In 2018, the country had one of the highest GDP in Africa. Since the opening of the international airport at Mahé in 1971, the country’s economy has been dominated by the tourism industry.

Seychelles GDP (Nominal, $USD) 2003-2017

Agriculture, which was previously the most important industry, accounted for only 2 percent of GDP in 2017 and employed 3 percent of the employed. The lack of agricultural land complicates the development of agriculture and explains the country’s great dependence on food imports. Rice, the most important basic food, is imported. Agricultural products exported are coconuts, cinnamon and vanilla. The fisheries and exports of both fresh and frozen and canned fish, especially tuna, have increased in importance since 1978, when the Seychelles established a 200-mile fishing zone. Fishing rights are sold to a number of foreign fishing fleets. Problems with pirates in the waters have had a negative impact on catches since the end of the 1990s.

The industry, which employs 23 percent of the employed and accounts for 14 percent of GDP, is dominated by the food industry. The most important source of energy is oil, which together with machines and food accounts for a large part of imports. The most important trading partners are the United Arab Emirates, France, the United Kingdom and Spain.

  • COUNTRYAAH: Find major trading partners of Seychelles, including major exports and major imports with latest trade value and market share as well as growth rate.

Tourism and gastronomy

Abbreviated as SYC by, Seychelles has a pleasant climate and fine beaches, and tourism is very important for the country’s economy. The island group was visited in 1995 by 121,000 foreign visitors and in 2012 by 208,000. To protect the environment, the government has set a ceiling of 200,000 visitors per year.
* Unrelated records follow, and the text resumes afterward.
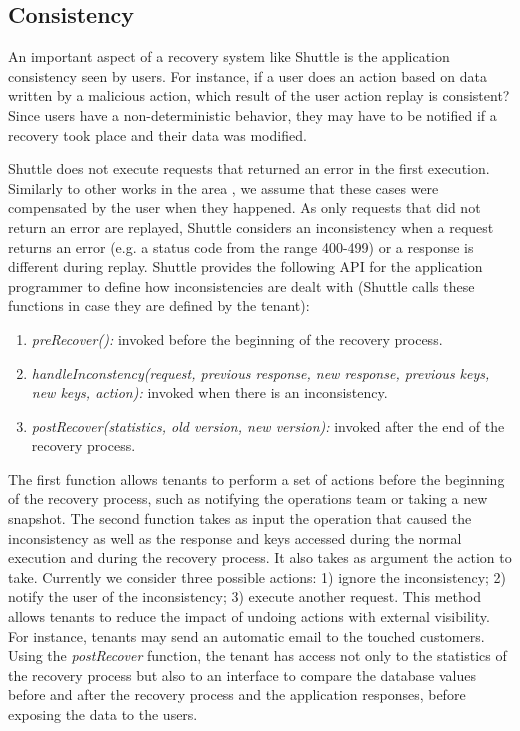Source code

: \subsection{Consistency}
\label{sec:recovery:consistency}

An important aspect of a recovery system like Shuttle is the application consistency seen by users. For instance, if a user does an action based on data written by a malicious action, which result of the user action replay is consistent? Since users have a non-deterministic behavior, they may have to be notified if a recovery took place and their data was modified.

Shuttle does not execute requests that returned an error in the first execution. Similarly to other works in the area \cite{undoForOperators}, we assume that these cases were compensated by the user when they happened. As only requests that did not return an error are replayed, Shuttle considers an inconsistency when a request returns an error (e.g. a status code from the range 400-499) or a response is different during replay. Shuttle provides the following API for the application programmer to define how inconsistencies are dealt with (Shuttle calls these functions in case they are defined by the tenant):

\begin{enumerate}
  \item \textit{preRecover():} invoked before the beginning of the recovery process.
  \item \textit{handleInconstency(request, previous response, new response, previous keys, new keys, action):} invoked when there is an inconsistency.
  \item \textit{postRecover(statistics, old version, new version):} invoked after the end of the recovery process.
\end{enumerate}

The first function allows tenants to perform a set of actions before the beginning of the recovery process, such as notifying the operations team or taking a new snapshot. 
The second function takes as input the operation that caused the inconsistency as well as the response and keys accessed during the normal execution and during the recovery process. It also takes as argument the action to take. Currently we consider three possible actions: 1) ignore the inconsistency; 2) notify the user of the inconsistency; 3) execute another request. This method allows tenants to reduce the impact of undoing actions with external visibility. For instance, tenants may send an automatic email to the touched customers.
Using the \textit{postRecover} function, the tenant has access not only to the statistics of the recovery process but also to an interface to compare the database values before and after the recovery process and the application responses, before exposing the data to the users.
Most visitors come from Europe, mainly France. In order to preserve the sensitive and unique nature but still receive good income from tourism, a well thought-out tourism policy is implemented which involves investing in strong groups at the same time as large areas are set aside as national parks and nature reserves. Tourism is concentrated to the islands of Mahé, Praslin and La Digue.

Note: the capital city of Seychelles is Victoria with a population of 28,000 (UN estimate 2018). Other major cities include Anse Royal.

Seafood dominates the cuisine of the Seychelles; mackerel, shark, tuna, parrot, shrimp, crab, crawfish and octopus are eaten grilled with fruits and vegetables or in a mostly chilli curry stew with rice. Often, a soup starts the meal, perhaps of broad, which is a general term for leafy greens, and onions and tomatoes. Chili is included in almost all dishes and is also served as a snack, perhaps in the company of strong chutneys of e.g. mango and pumpkin. Salads (satini, often with vegetables and fruits mixed) with lime dressing are popular. Pwason saleis dried, salted fish, which is a common ingredient in pots. Meat (goat, chicken, lamb or bat) is often turned into a stew with sweet potatoes or a curry. The desserts can consist of sumptuous fruit salads or often heavy and powerful coconut or banana cakes.